Moving to Colombia

Moving to Colombia, I knew I would encounter a different culture and would need to become proficient in a new language. There would no doubt be many changes in my life, and many things to learn. The biggest lessons learned however, have been about myself. 

Relocating to another country can be overwhelming at first. You transplant yourself from an environment where everything is familiar, to one where nothing is. There is so much to absorb, and emotions run the gamut from excitement to frustration. 

I never imagined how I would feel in such a different setting and it didn't take long to find out.

Patience Truly Is a Virtue

Along with my suitcases, came a Type-A “get-it-done-yesterday” mindset. Very quickly I discovered the pace of life in Latin America is altogether different.

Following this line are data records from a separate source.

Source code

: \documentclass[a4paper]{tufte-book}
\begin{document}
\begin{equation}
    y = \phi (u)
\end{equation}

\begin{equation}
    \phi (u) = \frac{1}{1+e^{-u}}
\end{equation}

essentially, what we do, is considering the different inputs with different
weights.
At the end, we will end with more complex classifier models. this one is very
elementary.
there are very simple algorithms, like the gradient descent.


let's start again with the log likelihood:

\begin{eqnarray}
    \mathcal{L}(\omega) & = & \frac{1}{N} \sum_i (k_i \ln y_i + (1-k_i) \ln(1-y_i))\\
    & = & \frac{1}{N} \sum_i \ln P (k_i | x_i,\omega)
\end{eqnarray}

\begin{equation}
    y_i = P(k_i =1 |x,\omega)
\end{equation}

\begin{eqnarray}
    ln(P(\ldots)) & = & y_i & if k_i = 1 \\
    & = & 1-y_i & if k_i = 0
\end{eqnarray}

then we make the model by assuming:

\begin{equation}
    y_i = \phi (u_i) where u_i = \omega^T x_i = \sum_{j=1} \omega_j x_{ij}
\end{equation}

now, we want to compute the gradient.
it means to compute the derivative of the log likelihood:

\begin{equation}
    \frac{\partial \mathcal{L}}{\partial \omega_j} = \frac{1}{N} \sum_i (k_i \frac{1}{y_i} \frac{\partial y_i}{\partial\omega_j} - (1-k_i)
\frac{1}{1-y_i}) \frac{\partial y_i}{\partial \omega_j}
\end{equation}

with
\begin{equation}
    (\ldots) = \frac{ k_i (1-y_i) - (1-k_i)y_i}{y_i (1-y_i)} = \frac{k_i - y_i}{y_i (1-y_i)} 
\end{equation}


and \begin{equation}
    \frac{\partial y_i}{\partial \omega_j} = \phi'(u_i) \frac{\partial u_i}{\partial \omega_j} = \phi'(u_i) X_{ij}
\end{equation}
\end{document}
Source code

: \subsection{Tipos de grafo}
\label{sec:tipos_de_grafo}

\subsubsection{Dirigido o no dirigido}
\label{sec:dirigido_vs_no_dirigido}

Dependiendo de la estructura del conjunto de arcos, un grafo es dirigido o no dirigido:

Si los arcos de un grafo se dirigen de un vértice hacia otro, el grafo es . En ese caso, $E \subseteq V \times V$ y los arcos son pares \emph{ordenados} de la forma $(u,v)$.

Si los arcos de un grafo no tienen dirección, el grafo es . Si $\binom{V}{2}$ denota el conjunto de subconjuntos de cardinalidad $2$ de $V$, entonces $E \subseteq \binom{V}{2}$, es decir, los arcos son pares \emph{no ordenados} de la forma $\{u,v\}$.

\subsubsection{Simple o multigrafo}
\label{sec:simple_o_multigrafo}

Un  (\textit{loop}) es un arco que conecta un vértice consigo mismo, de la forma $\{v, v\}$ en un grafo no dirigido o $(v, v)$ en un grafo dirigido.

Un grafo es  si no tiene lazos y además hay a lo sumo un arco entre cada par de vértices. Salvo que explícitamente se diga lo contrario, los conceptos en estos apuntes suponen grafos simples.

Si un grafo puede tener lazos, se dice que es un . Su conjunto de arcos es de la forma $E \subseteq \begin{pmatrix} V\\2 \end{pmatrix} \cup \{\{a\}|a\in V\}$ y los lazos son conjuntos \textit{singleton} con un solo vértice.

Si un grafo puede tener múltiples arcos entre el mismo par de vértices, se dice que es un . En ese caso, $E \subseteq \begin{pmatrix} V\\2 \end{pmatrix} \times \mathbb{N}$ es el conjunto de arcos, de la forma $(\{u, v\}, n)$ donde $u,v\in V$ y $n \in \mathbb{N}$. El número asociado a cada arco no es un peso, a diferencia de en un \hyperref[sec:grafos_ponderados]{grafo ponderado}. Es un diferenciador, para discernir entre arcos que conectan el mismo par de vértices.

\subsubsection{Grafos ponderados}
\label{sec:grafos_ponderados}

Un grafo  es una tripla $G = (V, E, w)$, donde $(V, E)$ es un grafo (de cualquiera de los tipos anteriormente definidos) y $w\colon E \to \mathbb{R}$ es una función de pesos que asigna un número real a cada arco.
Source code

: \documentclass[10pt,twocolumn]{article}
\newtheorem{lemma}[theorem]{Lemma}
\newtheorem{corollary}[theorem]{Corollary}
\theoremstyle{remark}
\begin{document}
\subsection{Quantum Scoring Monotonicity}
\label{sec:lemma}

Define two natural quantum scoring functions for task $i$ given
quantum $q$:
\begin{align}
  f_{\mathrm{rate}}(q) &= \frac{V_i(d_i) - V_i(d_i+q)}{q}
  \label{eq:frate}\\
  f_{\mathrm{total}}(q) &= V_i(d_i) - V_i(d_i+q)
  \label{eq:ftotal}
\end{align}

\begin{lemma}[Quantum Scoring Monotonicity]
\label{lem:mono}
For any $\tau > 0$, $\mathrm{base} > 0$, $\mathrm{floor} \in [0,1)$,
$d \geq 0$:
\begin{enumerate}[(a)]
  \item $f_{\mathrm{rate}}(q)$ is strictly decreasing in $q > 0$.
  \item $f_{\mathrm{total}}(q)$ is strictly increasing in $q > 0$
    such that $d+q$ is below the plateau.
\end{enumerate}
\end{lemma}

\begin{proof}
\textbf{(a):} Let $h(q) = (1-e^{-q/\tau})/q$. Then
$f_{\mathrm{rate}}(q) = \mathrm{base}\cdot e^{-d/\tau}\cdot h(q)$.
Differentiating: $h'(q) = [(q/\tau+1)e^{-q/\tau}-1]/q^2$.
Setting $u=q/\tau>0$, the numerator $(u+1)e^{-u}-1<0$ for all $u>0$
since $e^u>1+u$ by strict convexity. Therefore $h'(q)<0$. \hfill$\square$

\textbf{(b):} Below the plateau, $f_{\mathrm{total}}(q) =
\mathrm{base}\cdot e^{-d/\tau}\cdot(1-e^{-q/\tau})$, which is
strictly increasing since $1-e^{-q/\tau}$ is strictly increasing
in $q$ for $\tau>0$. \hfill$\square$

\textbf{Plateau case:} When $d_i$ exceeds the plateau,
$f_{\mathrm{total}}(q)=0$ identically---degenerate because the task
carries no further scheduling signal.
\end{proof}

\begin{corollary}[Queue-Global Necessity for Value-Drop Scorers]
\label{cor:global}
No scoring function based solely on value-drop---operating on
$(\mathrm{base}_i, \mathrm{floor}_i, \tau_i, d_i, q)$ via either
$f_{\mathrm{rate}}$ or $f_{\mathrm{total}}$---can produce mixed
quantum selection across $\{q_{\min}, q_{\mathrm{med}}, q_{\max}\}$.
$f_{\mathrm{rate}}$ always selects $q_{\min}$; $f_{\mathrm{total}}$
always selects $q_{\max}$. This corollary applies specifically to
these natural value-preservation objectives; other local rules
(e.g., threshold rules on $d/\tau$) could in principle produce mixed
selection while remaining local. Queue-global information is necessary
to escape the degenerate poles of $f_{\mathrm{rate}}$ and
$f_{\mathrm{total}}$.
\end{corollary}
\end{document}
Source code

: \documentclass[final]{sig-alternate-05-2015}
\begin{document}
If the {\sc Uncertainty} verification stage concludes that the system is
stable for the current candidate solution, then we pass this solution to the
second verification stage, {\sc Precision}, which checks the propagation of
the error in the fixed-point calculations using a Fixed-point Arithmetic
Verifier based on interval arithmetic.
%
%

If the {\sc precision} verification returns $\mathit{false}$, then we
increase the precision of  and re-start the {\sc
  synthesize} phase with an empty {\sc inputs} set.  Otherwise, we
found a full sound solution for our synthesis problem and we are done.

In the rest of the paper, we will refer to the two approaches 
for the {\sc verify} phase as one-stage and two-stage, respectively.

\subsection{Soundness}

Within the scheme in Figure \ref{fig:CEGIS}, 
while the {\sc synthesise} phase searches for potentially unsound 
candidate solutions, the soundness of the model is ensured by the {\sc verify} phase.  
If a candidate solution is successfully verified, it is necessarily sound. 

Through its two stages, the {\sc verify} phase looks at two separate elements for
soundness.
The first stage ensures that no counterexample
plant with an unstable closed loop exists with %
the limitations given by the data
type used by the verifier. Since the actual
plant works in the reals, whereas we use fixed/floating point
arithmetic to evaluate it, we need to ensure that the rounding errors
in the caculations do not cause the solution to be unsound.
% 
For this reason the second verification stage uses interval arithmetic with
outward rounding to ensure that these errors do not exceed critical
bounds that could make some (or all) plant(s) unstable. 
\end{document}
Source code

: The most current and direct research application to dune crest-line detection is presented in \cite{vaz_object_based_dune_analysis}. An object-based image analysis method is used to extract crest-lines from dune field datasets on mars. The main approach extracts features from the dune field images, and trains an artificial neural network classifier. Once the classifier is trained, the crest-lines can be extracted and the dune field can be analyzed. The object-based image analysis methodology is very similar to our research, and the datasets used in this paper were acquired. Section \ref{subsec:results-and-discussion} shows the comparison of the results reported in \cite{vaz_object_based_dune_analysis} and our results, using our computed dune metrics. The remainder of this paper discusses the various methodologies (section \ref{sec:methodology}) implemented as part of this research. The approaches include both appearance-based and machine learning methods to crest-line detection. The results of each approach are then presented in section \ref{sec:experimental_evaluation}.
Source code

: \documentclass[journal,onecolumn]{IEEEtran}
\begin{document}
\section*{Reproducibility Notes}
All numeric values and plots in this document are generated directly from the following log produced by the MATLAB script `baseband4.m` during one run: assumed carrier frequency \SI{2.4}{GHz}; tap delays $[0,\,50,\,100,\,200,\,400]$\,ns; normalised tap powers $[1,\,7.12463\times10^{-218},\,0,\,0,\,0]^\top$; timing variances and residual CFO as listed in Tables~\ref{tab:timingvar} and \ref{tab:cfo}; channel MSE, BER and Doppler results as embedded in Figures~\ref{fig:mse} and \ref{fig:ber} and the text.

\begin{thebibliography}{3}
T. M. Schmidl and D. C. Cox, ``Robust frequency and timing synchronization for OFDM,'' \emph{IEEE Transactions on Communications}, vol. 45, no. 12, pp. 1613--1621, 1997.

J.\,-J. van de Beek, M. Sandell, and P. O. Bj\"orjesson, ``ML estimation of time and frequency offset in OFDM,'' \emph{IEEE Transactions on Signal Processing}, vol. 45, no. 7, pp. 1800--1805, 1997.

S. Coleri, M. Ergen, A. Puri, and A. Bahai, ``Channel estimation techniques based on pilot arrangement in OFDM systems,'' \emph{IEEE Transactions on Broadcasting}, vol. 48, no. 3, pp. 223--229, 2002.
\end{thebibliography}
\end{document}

Bureaucracy sometimes feels like an endurance sport. After waiting forever for your turn at a government office, no matter the documents you provide, the process always seems to require “one more thing”.

In the beginning, this can drive you crazy, but as you settle into the rhythm of the new culture, you discover patience is a virtue.

Smiles Are the Universal Language

At first, the lack of fluency in the language of your newly adopted country can create awkward situations, however, no matter where you are, a smile is the language everyone understands. 

Your Country of Origin Looks Different from Afar

Living abroad has changed my perception. On one hand, I feel a greater appreciation for my home nation’s prosperity and efficiency. But after observing and experiencing life here, I have begun to question the relentless pursuit of accumulation, consumption, wealth, and upward mobility where I came from.

People Are People

It is far too easy to pigeonhole people - and entire nationalities - based on limited stereotypical information. Such biases can even exist within different regions of the same country. One of the greatest blessings is experiencing the basic goodness of people, no matter where they live. Throughout my travels, locals have consistently been kind, compassionate, and helpful. 

The Bottom Line

Did I need to leave my home country to improve on humility, patience, and kindness? Technically, no, but it is all too easy to get caught-up in the frenetic energy of a fast-paced society which offers little reward for quiet contemplation.